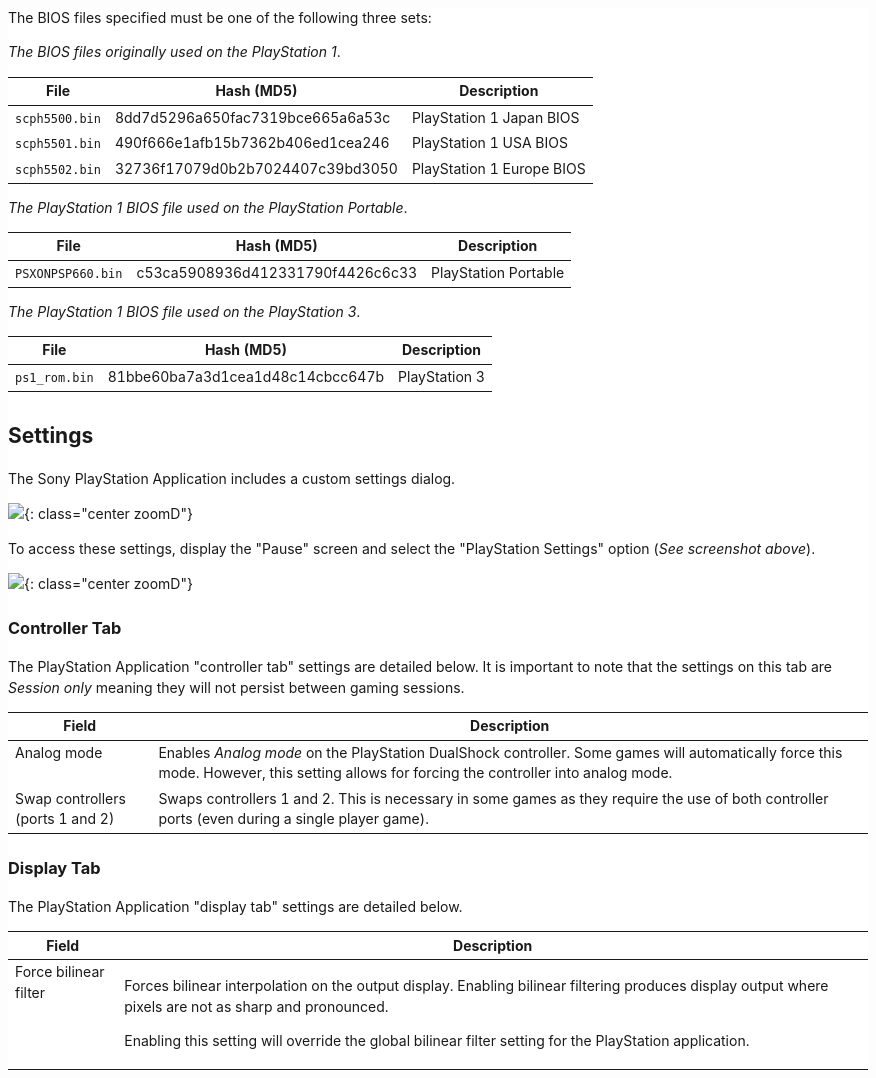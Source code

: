 The BIOS files specified must be one of the following three sets:

*The BIOS files originally used on the PlayStation 1*.

| __File__ | __Hash (MD5)__ | __Description__ |
| --- | --- | --- |
| `scph5500.bin` | 8dd7d5296a650fac7319bce665a6a53c | PlayStation 1 Japan BIOS |
| `scph5501.bin` | 490f666e1afb15b7362b406ed1cea246 | PlayStation 1 USA BIOS |
| `scph5502.bin` | 32736f17079d0b2b7024407c39bd3050 | PlayStation 1 Europe BIOS |

*The PlayStation 1 BIOS file used on the PlayStation Portable*.

| __File__ | __Hash (MD5)__| __Description__ |
| --- | --- | --- |
| `PSXONPSP660.bin` | c53ca5908936d412331790f4426c6c33 | PlayStation Portable |

*The PlayStation 1 BIOS file used on the PlayStation 3*.

| __File__ | __Hash (MD5)__| __Description__ |
| --- | --- | --- |
| `ps1_rom.bin` | 81bbe60ba7a3d1cea1d48c14cbcc647b | PlayStation 3 |


## Settings

The Sony PlayStation Application includes a custom settings dialog.

![](../../../assets/images/apps/psx/psx-settings.png){: class="center zoomD"}

To access these settings, display the "Pause" screen and select the "PlayStation Settings" option (*See screenshot above*).

![](../../../assets/images/apps/psx/psx-controller-settings.png){: class="center zoomD"}

### Controller Tab

The PlayStation Application "controller tab" settings are detailed below. It is important to note that the settings on this tab are *Session only* meaning they will not persist between gaming sessions.

| __Field__ | __Description__ |
| --- | --- |
| Analog mode | Enables *Analog mode* on the PlayStation DualShock controller. Some games will automatically force this mode. However, this setting allows for forcing the controller into analog mode. |
| Swap controllers (ports 1 and 2) | Swaps controllers 1 and 2. This is necessary in some games as they require the use of both controller ports (even during a single player game). |

### Display Tab

The PlayStation Application "display tab" settings are detailed below.

| __Field__ | __Description__ |
| --- | --- |
| Force bilinear filter | <p>Forces bilinear interpolation on the output display. Enabling bilinear filtering produces display output where pixels are not as sharp and pronounced.</p><p>Enabling this setting will override the global bilinear filter setting for the PlayStation application.</p>  |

##############################

## [Problem]
Return all entries preceding this task exactly as they stand, leaving any picture out.

## [Task result]
Source code

: The BIOS files specified must be one of the following three sets:

*The BIOS files originally used on the PlayStation 1*.

| __File__ | __Hash (MD5)__ | __Description__ |
| --- | --- | --- |
| `scph5500.bin` | 8dd7d5296a650fac7319bce665a6a53c | PlayStation 1 Japan BIOS |
| `scph5501.bin` | 490f666e1afb15b7362b406ed1cea246 | PlayStation 1 USA BIOS |
| `scph5502.bin` | 32736f17079d0b2b7024407c39bd3050 | PlayStation 1 Europe BIOS |

*The PlayStation 1 BIOS file used on the PlayStation Portable*.

| __File__ | __Hash (MD5)__| __Description__ |
| --- | --- | --- |
| `PSXONPSP660.bin` | c53ca5908936d412331790f4426c6c33 | PlayStation Portable |

*The PlayStation 1 BIOS file used on the PlayStation 3*.

| __File__ | __Hash (MD5)__| __Description__ |
| --- | --- | --- |
| `ps1_rom.bin` | 81bbe60ba7a3d1cea1d48c14cbcc647b | PlayStation 3 |


## Settings

The Sony PlayStation Application includes a custom settings dialog.

![](../../../assets/images/apps/psx/psx-settings.png){: class="center zoomD"}

To access these settings, display the "Pause" screen and select the "PlayStation Settings" option (*See screenshot above*).

![](../../../assets/images/apps/psx/psx-controller-settings.png){: class="center zoomD"}

### Controller Tab

The PlayStation Application "controller tab" settings are detailed below. It is important to note that the settings on this tab are *Session only* meaning they will not persist between gaming sessions.

| __Field__ | __Description__ |
| --- | --- |
| Analog mode | Enables *Analog mode* on the PlayStation DualShock controller. Some games will automatically force this mode. However, this setting allows for forcing the controller into analog mode. |
| Swap controllers (ports 1 and 2) | Swaps controllers 1 and 2. This is necessary in some games as they require the use of both controller ports (even during a single player game). |

### Display Tab

The PlayStation Application "display tab" settings are detailed below.

| __Field__ | __Description__ |
| --- | --- |
| Force bilinear filter | <p>Forces bilinear interpolation on the output display. Enabling bilinear filtering produces display output where pixels are not as sharp and pronounced.</p><p>Enabling this setting will override the global bilinear filter setting for the PlayStation application.</p>  |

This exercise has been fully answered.